Lavi Ben Dor is a junior at the University of Pennsylvania concentrating in finance and marketing.
The First Amendment to the Constitution clearly lays out the United States governmental commitment to unrestricted speech: “Congress shall make no law…abridging the freedom of speech.”  As a result, the government faces significant limits in attempting to restrict the speech of private citizens. But what happens when it is the government itself that is speaking?
The idea of government speech recently faced scrutiny in the Supreme Court case Matal v. Tam.  The Court addressed a trademark application made by Simon Tam for the name of his band, “The Slants,” which had been denied by the U.S. Patent and Trademark Office (PTO). The PTO rejected the request under the Lanham Act, which includes a provision banning trademarks that “disparage . . . or bring . . . into contemp[t] or disrepute” any people, arguing that the term “slant” has a history of being used as a slur against Asian Americans. [2, 3]
Under the Supreme Court’s rulings, the government cannot restrict private speech in favor of one opinion or viewpoint over others—that is, it must exercise viewpoint neutrality.  But it would be odd to expect the government to act in the same way toward its own speech. If a particular administration had to devote equal energy to arguing both for and against legislation, it would likely accomplish few policy goals. Thus, if individual speech constitutes that of the government, the Court maintains the government’s right to regulate; but if individual speech is ruled private, the government cannot enact inequitable regulation.
The Supreme Court ultimately ruled in favor of the Slants in Matal v. Tam, finding that trademarks constitute private and not government speech. Other related rulings; however, have not proven so favorable to advocates of free speech
In Walker v. Texas Division, Sons of Confederate Veterans, the Court allowed the Texas Department of Motor Vehicles to refuse to issue a specialty license plate for the Sons of Confederate Veterans that featured a Confederate flag.  The majority’s rationale was that license plates are government speech, arguing that states have used such plates to promote its agendas (such as encouraging tourism) and that the placement of the state’s name on the license plates and their mandatory status makes them “essentially, government IDs.” Thus, it does not have to exercise viewpoint neutrality and may ban specialty plates.

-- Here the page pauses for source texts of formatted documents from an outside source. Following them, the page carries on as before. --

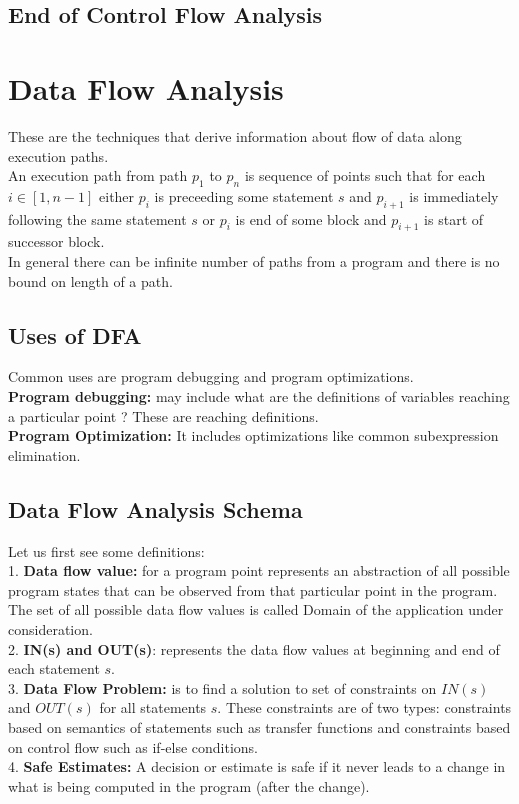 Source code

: \documentclass{article}
\begin{document}
\subsection*{End of Control Flow Analysis}

\newpage

\section*{Data Flow Analysis}
These are the techniques that derive information about flow of data along execution paths. \\
An execution path from path $p_1$ to $p_n$ is sequence of points such that for each $i \in [1,n-1]$ either $p_i$ is preceeding some statement $s$ and $p_{i+1}$ is immediately following the same statement $s$ or $p_i$ is end of some block and $p_{i+1}$ is start of successor block. \\
In general there can be infinite number of paths from a program and there is no bound on length of a path. \\

\subsection*{Uses of DFA}
Common uses are program debugging and program optimizations. \\
\textbf{Program debugging: } may include what are the definitions of variables reaching a particular point ? These are reaching definitions. \\
\textbf{Program Optimization: } It includes optimizations like common subexpression elimination. \\

\subsection*{Data Flow Analysis Schema}
Let us first see some definitions: \\
1. \textbf{Data flow value: } for a program point represents an abstraction of all possible program states that can be observed from that particular point in the program. The set of all possible data flow values is called Domain of the application under consideration. \\
2. \textbf{IN(s) and OUT(s)}: represents the data flow values at beginning and end of each statement $s$. \\
3. \textbf{Data Flow Problem:} is to find a solution to set of constraints on $IN(s)$ and $OUT(s)$ for all statements $s$. These constraints are of two types: constraints based on semantics of statements such as transfer functions and constraints based on control flow such as if-else conditions. \\
4. \textbf{Safe Estimates: } A decision or estimate is safe if it never leads to a change in what is being computed in the program (after the change).  \\
\end{document}
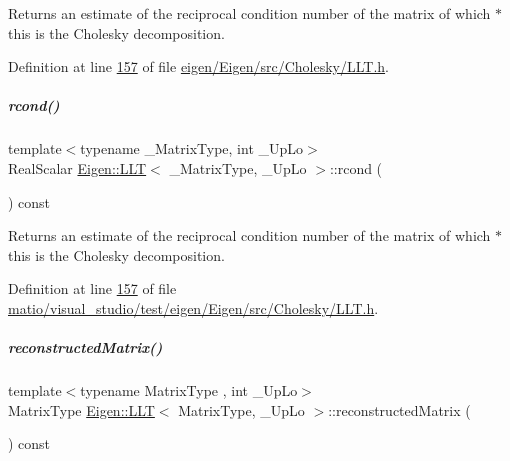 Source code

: \begin{DoxyReturn}{Returns}
an estimate of the reciprocal condition number of the matrix of which {\ttfamily $\ast$this} is the Cholesky decomposition. 
\end{DoxyReturn}


Definition at line \hyperlink{eigen_2_eigen_2src_2_cholesky_2_l_l_t_8h_source_l00157}{157} of file \hyperlink{eigen_2_eigen_2src_2_cholesky_2_l_l_t_8h_source}{eigen/\+Eigen/src/\+Cholesky/\+L\+L\+T.\+h}.

\mbox{\label{group___cholesky___module_a59338fa78db171d02fd5a2c9e4f3a30c}} 
\subparagraph{\texorpdfstring{rcond()}{rcond()}\hspace{0.1cm}{\footnotesize\ttfamily [2/2]}}
{\footnotesize\ttfamily template$<$typename \+\_\+\+Matrix\+Type, int \+\_\+\+Up\+Lo$>$ \\
Real\+Scalar \hyperlink{group___cholesky___module_class_eigen_1_1_l_l_t}{Eigen\+::\+L\+LT}$<$ \+\_\+\+Matrix\+Type, \+\_\+\+Up\+Lo $>$\+::rcond (\begin{DoxyParamCaption}{ }\end{DoxyParamCaption}) const\hspace{0.3cm}{\ttfamily [inline]}}

\begin{DoxyReturn}{Returns}
an estimate of the reciprocal condition number of the matrix of which {\ttfamily $\ast$this} is the Cholesky decomposition. 
\end{DoxyReturn}


Definition at line \hyperlink{matio_2visual__studio_2test_2eigen_2_eigen_2src_2_cholesky_2_l_l_t_8h_source_l00157}{157} of file \hyperlink{matio_2visual__studio_2test_2eigen_2_eigen_2src_2_cholesky_2_l_l_t_8h_source}{matio/visual\+\_\+studio/test/eigen/\+Eigen/src/\+Cholesky/\+L\+L\+T.\+h}.

\mbox{\label{group___cholesky___module_a8b6ba1bc41811c50e65cac8db597d802}} 
\subparagraph{\texorpdfstring{reconstructed\+Matrix()}{reconstructedMatrix()}}
{\footnotesize\ttfamily template$<$typename Matrix\+Type , int \+\_\+\+Up\+Lo$>$ \\
Matrix\+Type \hyperlink{group___cholesky___module_class_eigen_1_1_l_l_t}{Eigen\+::\+L\+LT}$<$ Matrix\+Type, \+\_\+\+Up\+Lo $>$\+::reconstructed\+Matrix (\begin{DoxyParamCaption}{ }\end{DoxyParamCaption}) const}

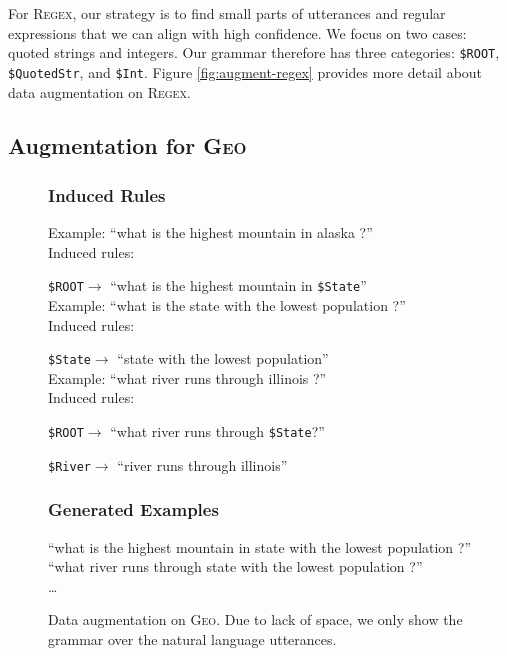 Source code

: \documentclass[11pt,letterpaper]{article}
\newcommand{\regex}{\textsc{Regex}\xspace}
\newcommand{\geo}{\textsc{Geo}\xspace}
\newcommand{\catroot}{\texttt{\$ROOT}\xspace}
\newcommand{\catstate}{\texttt{\$State}\xspace}
\newcommand{\catriver}{\texttt{\$River}\xspace}
\begin{document}
For \regex, our strategy is to find small parts of
utterances and regular expressions that we can align with high confidence.
We focus on two cases: quoted strings and integers.
Our grammar therefore has three categories: 
\texttt{\$ROOT}, \texttt{\$QuotedStr}, and \texttt{\$Int}.
Figure \ref{fig:augment-regex}
provides more detail about data augmentation on \regex.



\subsection{Augmentation for \geo}
\begin{figure}[t] 
\small
\begin{framed}
\footnotesize
\subsubsection*{Induced Rules}
Example: ``what is the highest mountain in alaska ?''\\
Induced rules:

\quad \catroot $\to$ ``what is the highest mountain in \catstate ''\\

Example: ``what is the state with the lowest population ?''\\
Induced rules:

\quad \catstate $\to$ ``state with the lowest population''\\

Example: ``what river runs through illinois ?''\\
Induced rules:

\quad \catroot $\to$ ``what river runs through \catstate ?''

\quad \catriver $\to$ ``river runs through illinois''

\subsubsection*{Generated Examples} 
``what is the highest mountain in state with the lowest population ?'' \\
``what river runs through state with the lowest population ?'' \\
\dots
\end{framed}
\caption{Data augmentation on \geo.  Due to lack of space,
we only show the grammar over the natural language utterances.}
\label{fig:augment-geo}
\end{figure}
\end{document}
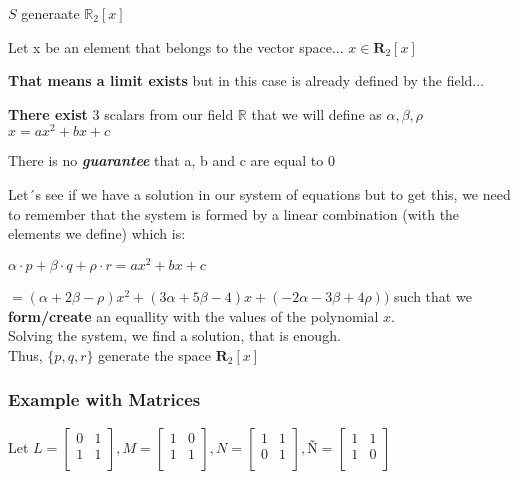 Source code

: \documentclass{article}
\begin{document}
\(S\) generaate \(\mathbb{R}_2[x]\)

Let x be an element that belongs to the vector space... \(x \in \mathbf{R}_2[x]\)

\textbf{That means a limit exists} but in this case is already defined by the field...

\textbf{There exist} 3 scalars from our field \(\mathbb{R}\) that we will define as \(\alpha, \beta, \rho\)
\\

\(x=ax^2+bx+c\)

There is no \textbf{\textit{guarantee}} that a, b and c are equal to 0

Let´s see if we have a solution in our system of equations but to get this, we need to remember that the system is formed by a linear combination (with the elements we define) which is:

\(\alpha \cdot p + \beta \cdot q + \rho \cdot r = ax^2 + bx +c\)

\(= (\alpha+2\beta-\rho)x^2 + (3\alpha + 5\beta -4)x + (-2\alpha -3\beta +4\rho))\) such that we \textbf{form/create} an equallity with the values of the polynomial \(x\).
\\

Solving the system, we find a solution, that is enough.
\\

Thus, \(\{p,q,r\}\) generate the space \(\mathbf{R}_2[x]\)

\subsubsection*{Example with Matrices}

Let \(L =
\begin{bmatrix}
0 & 1 \\
1 & 1 \\
\end{bmatrix}, M =
\begin{bmatrix}
1 & 0 \\
1 & 1 \\
\end{bmatrix}, N =
\begin{bmatrix}
1 & 1 \\
0 & 1 \\
\end{bmatrix}, Ñ = 
\begin{bmatrix}
    1 & 1 \\
    1 & 0 \\
\end{bmatrix}
\)
\\
\end{document}
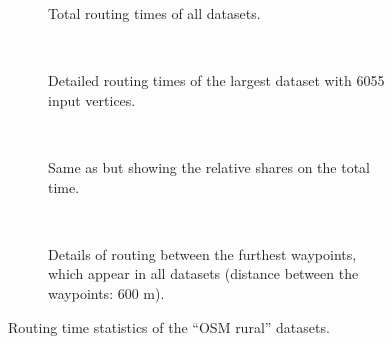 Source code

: 			\begin{figure}[h!]
				\begin{figcenter}
					\begin{subfigure}[t]{\textwidth}
						\begin{figcenter}
							
						\end{figcenter}
						\caption{Total routing times of all datasets.}
					\end{subfigure}
					\\[3ex]
					\begin{subfigure}[t]{\textwidth}
						\begin{figcenter}
							
						\end{figcenter}
						\caption{Detailed routing times of the largest dataset with 6055 input vertices.}
						\label{fig:eval-rural-routing-details-b}
					\end{subfigure}
					\\[3ex]
					\begin{subfigure}[t]{\textwidth}
						\begin{figcenter}
							
						\end{figcenter}
						\caption{Same as  but showing the relative shares on the total time.}
					\end{subfigure}
					\\[3ex]
					\begin{subfigure}[t]{\textwidth}
						\begin{figcenter}
							
						\end{figcenter}
						\caption{Details of routing between the furthest waypoints, which appear in all datasets (distance between the waypoints: 600 m).}
					\end{subfigure}
				\end{figcenter}
				\caption{Routing time statistics of the \enquote{OSM rural} datasets.}
			\end{figure}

Similarly, the Court found in Pleasant Grove City v. Summum that the government may refuse to install a monument in a public park because “[w]hen a government entity arranges for the construction of a monument, it does so because it wishes to convey some thought or instill some feeling in those who see the structure.”  Thus, those statutes fall under the purview of the government’s speech, and their display is left to government discretion.
The discrepancy between these cases and Matal v. Tam highlights the lack of a consistent standard of government speech—public parks and specialty license plates are speech by the government, yet government-issued trademarks are expressions by individuals. The Court is firm on what the government can and cannot do in either scenario, but it seems to follow a rather case-by-case approach in distinguishing between the two.
These cases demonstrate the muddiness of this area of law. On the one hand, the Supreme Court argues that the government is uninvolved in the creation of trademarks, but on the other, no phrase or design can claim the ™ symbol without the approval of the government—in the same way that no driver can have a license without state permission. In addition, while states do issue and affix their names to license plates, it seems a stretch that states align themselves with every specialty plate they issue, as the Supreme Court suggests. As Samuel Justice Alito highlights in an appendix to his dissent in Walker, does the state of Texas really endorse Dr. Pepper, RE/MAX, the YMCA, Brigham Young University and the University of Notre Dame? 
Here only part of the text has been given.